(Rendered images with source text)
━━━
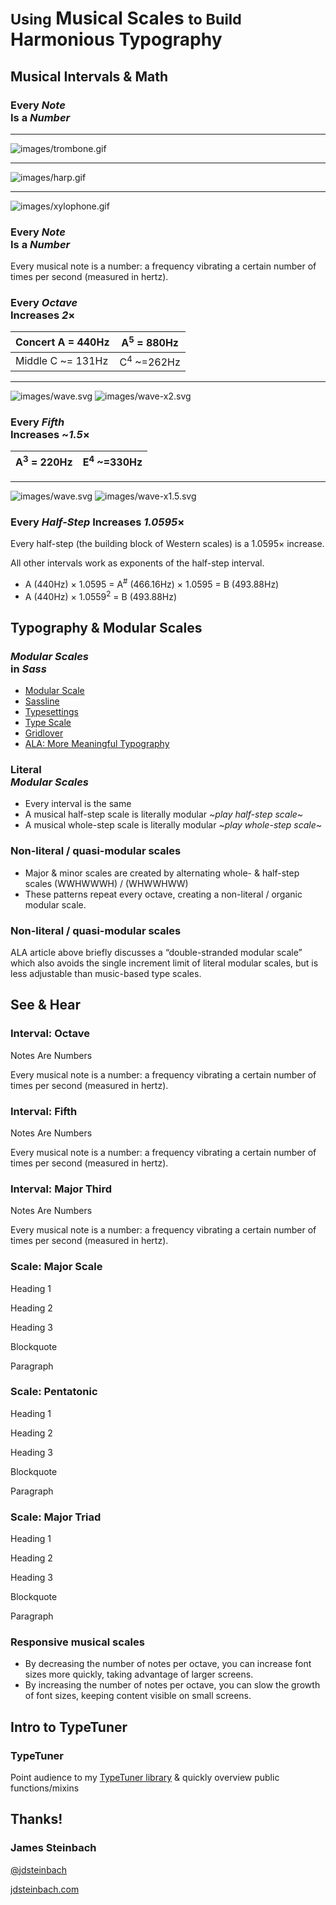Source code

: # <small>Using</small> Musical Scales <small>to Build</small> Harmonious Typography

## Musical Intervals & Math

### Every <em>Note</em><br> Is a <em>Number</em>

---

![images/trombone.gif](images/trombone.gif)

---

![images/harp.gif](images/harp.gif)

---

![images/xylophone.gif](images/xylophone.gif)

### Every <em>Note</em><br> Is a <em>Number</em>

Every musical note is a number: a frequency vibrating a certain number of times per second (measured in hertz).

### Every <em>Octave</em><br> Increases <em>2</em>&times;

| Concert A = 440Hz | A<sup>5</sup> = 880Hz |
| --- | --- |
| Middle C ~= 131Hz | C<sup>4</sup> ~=262Hz |

---

![images/wave.svg](images/wave.svg)
![images/wave-x2.svg](images/wave-x2.svg)

### Every <em>Fifth</em><br> Increases ~<em>1.5</em>&times;

| A<sup>3</sup> = 220Hz | E<sup>4</sup> ~=330Hz |
| --- | --- |

---

![images/wave.svg](images/wave.svg)
![images/wave-x1.5.svg](images/wave-x1.5.svg)

### Every <em>Half-Step</em> Increases <em>1.0595</em>&times;

Every half-step (the building block of Western scales) is a 1.0595&times; increase.

All other intervals work as exponents of the half-step interval.

  * A (440Hz) &times; 1.0595 = A<sup>#</sup> (466.16Hz) &times; 1.0595 = B (493.88Hz)
  * A (440Hz) &times; 1.0559<sup>2</sup> = B (493.88Hz)

## Typography & Modular Scales

### <em>Modular Scales</em><br> in <em>Sass</em>

  * [Modular Scale](http://www.modularscale.com/)
  * [Sassline](https://sassline.com/)
  * [Typesettings](http://typesettings.io/)
  * [Type Scale](http://type-scale.com/)
  * [Gridlover](http://www.gridlover.net/)
  * [ALA: More Meaningful Typography](http://alistapart.com/article/more-meaningful-typography)

### Literal<br> <em>Modular Scales</em>

  * Every interval is the same
  * A musical half-step scale is literally modular *~play half-step scale~*
  * A musical whole-step scale is literally modular *~play whole-step scale~*

### Non-literal / quasi-modular scales

  * Major & minor scales are created by alternating whole- & half-step scales (WWHWWWH) / (WHWWHWW)
  * These patterns repeat every octave, creating a non-literal / organic modular scale.

### Non-literal / quasi-modular scales

ALA article above briefly discusses a “double-stranded modular scale” which also avoids the single increment limit of literal modular scales, but is less adjustable than music-based type scales.

## See & Hear

### Interval: Octave

<div class="text-block octave">
  <p class="heading-octave">Notes Are Numbers</p>
  <p class="paragraph-octave">Every musical note is a number: a frequency vibrating a certain number of times per second (measured in hertz).</p>
</div>

### Interval: Fifth

<div class="text-block fifth">
  <p class="heading-fifth">Notes Are Numbers</p>
  <p class="paragraph-fifth">Every musical note is a number: a frequency vibrating a certain number of times per second (measured in hertz).</p>
</div>

### Interval: Major Third

<div class="text-block third">
  <p class="heading-third">Notes Are Numbers</p>
  <p class="paragraph-third">Every musical note is a number: a frequency vibrating a certain number of times per second (measured in hertz).</p>
</div>

### Scale: Major Scale

<div class="text-block major-scale">
  <p class="heading-1">Heading 1</p>
  <p class="heading-2">Heading 2</p>
  <p class="heading-3">Heading 3</p>
  <p class="blockquote">Blockquote</p>
  <p class="paragraph">Paragraph</p>
</div>

### Scale: Pentatonic

<div class="text-block pentatonic">
  <p class="heading-1">Heading 1</p>
  <p class="heading-2">Heading 2</p>
  <p class="heading-3">Heading 3</p>
  <p class="blockquote">Blockquote</p>
  <p class="paragraph">Paragraph</p>
</div>

### Scale: Major Triad

<div class="text-block major-triad">
  <p class="heading-1">Heading 1</p>
  <p class="heading-2">Heading 2</p>
  <p class="heading-3">Heading 3</p>
  <p class="blockquote">Blockquote</p>
  <p class="paragraph">Paragraph</p>
</div>

### Responsive musical scales

  * By decreasing the number of notes per octave, you can increase font sizes more quickly, taking advantage of larger screens.
  * By increasing the number of notes per octave, you can slow the growth of font sizes, keeping content visible on small screens.

## Intro to TypeTuner

### TypeTuner

Point audience to my [TypeTuner library](http://typetuner.com) &amp; quickly overview public functions/mixins

## Thanks!

### James Steinbach

[@jdsteinbach](https://twitter.com/jdsteinbach)

[jdsteinbach.com](https://jdsteinbach.com)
━━━
PROBLEM TO WORK ON ▸ Repeat the records above word for word, keeping no pictures in the copy.

ANSWER TO THE EXERCISE ▸
Source code

: # <small>Using</small> Musical Scales <small>to Build</small> Harmonious Typography

## Musical Intervals & Math

### Every <em>Note</em><br> Is a <em>Number</em>

---

![images/trombone.gif](images/trombone.gif)

---

![images/harp.gif](images/harp.gif)

---

![images/xylophone.gif](images/xylophone.gif)

### Every <em>Note</em><br> Is a <em>Number</em>

Every musical note is a number: a frequency vibrating a certain number of times per second (measured in hertz).

### Every <em>Octave</em><br> Increases <em>2</em>&times;

| Concert A = 440Hz | A<sup>5</sup> = 880Hz |
| --- | --- |
| Middle C ~= 131Hz | C<sup>4</sup> ~=262Hz |

---

![images/wave.svg](images/wave.svg)
![images/wave-x2.svg](images/wave-x2.svg)

### Every <em>Fifth</em><br> Increases ~<em>1.5</em>&times;

| A<sup>3</sup> = 220Hz | E<sup>4</sup> ~=330Hz |
| --- | --- |

---

![images/wave.svg](images/wave.svg)
![images/wave-x1.5.svg](images/wave-x1.5.svg)

### Every <em>Half-Step</em> Increases <em>1.0595</em>&times;

Every half-step (the building block of Western scales) is a 1.0595&times; increase.

All other intervals work as exponents of the half-step interval.

  * A (440Hz) &times; 1.0595 = A<sup>#</sup> (466.16Hz) &times; 1.0595 = B (493.88Hz)
  * A (440Hz) &times; 1.0559<sup>2</sup> = B (493.88Hz)

## Typography & Modular Scales

### <em>Modular Scales</em><br> in <em>Sass</em>

  * [Modular Scale](http://www.modularscale.com/)
  * [Sassline](https://sassline.com/)
  * [Typesettings](http://typesettings.io/)
  * [Type Scale](http://type-scale.com/)
  * [Gridlover](http://www.gridlover.net/)
  * [ALA: More Meaningful Typography](http://alistapart.com/article/more-meaningful-typography)

### Literal<br> <em>Modular Scales</em>

  * Every interval is the same
  * A musical half-step scale is literally modular *~play half-step scale~*
  * A musical whole-step scale is literally modular *~play whole-step scale~*

### Non-literal / quasi-modular scales

  * Major & minor scales are created by alternating whole- & half-step scales (WWHWWWH) / (WHWWHWW)
  * These patterns repeat every octave, creating a non-literal / organic modular scale.

### Non-literal / quasi-modular scales

ALA article above briefly discusses a “double-stranded modular scale” which also avoids the single increment limit of literal modular scales, but is less adjustable than music-based type scales.

## See & Hear

### Interval: Octave

<div class="text-block octave">
  <p class="heading-octave">Notes Are Numbers</p>
  <p class="paragraph-octave">Every musical note is a number: a frequency vibrating a certain number of times per second (measured in hertz).</p>
</div>

### Interval: Fifth

<div class="text-block fifth">
  <p class="heading-fifth">Notes Are Numbers</p>
  <p class="paragraph-fifth">Every musical note is a number: a frequency vibrating a certain number of times per second (measured in hertz).</p>
</div>

### Interval: Major Third

<div class="text-block third">
  <p class="heading-third">Notes Are Numbers</p>
  <p class="paragraph-third">Every musical note is a number: a frequency vibrating a certain number of times per second (measured in hertz).</p>
</div>

### Scale: Major Scale

<div class="text-block major-scale">
  <p class="heading-1">Heading 1</p>
  <p class="heading-2">Heading 2</p>
  <p class="heading-3">Heading 3</p>
  <p class="blockquote">Blockquote</p>
  <p class="paragraph">Paragraph</p>
</div>

### Scale: Pentatonic

<div class="text-block pentatonic">
  <p class="heading-1">Heading 1</p>
  <p class="heading-2">Heading 2</p>
  <p class="heading-3">Heading 3</p>
  <p class="blockquote">Blockquote</p>
  <p class="paragraph">Paragraph</p>
</div>

### Scale: Major Triad

<div class="text-block major-triad">
  <p class="heading-1">Heading 1</p>
  <p class="heading-2">Heading 2</p>
  <p class="heading-3">Heading 3</p>
  <p class="blockquote">Blockquote</p>
  <p class="paragraph">Paragraph</p>
</div>

### Responsive musical scales

  * By decreasing the number of notes per octave, you can increase font sizes more quickly, taking advantage of larger screens.
  * By increasing the number of notes per octave, you can slow the growth of font sizes, keeping content visible on small screens.

## Intro to TypeTuner

### TypeTuner

Point audience to my [TypeTuner library](http://typetuner.com) &amp; quickly overview public functions/mixins

## Thanks!

### James Steinbach

[@jdsteinbach](https://twitter.com/jdsteinbach)

[jdsteinbach.com](https://jdsteinbach.com)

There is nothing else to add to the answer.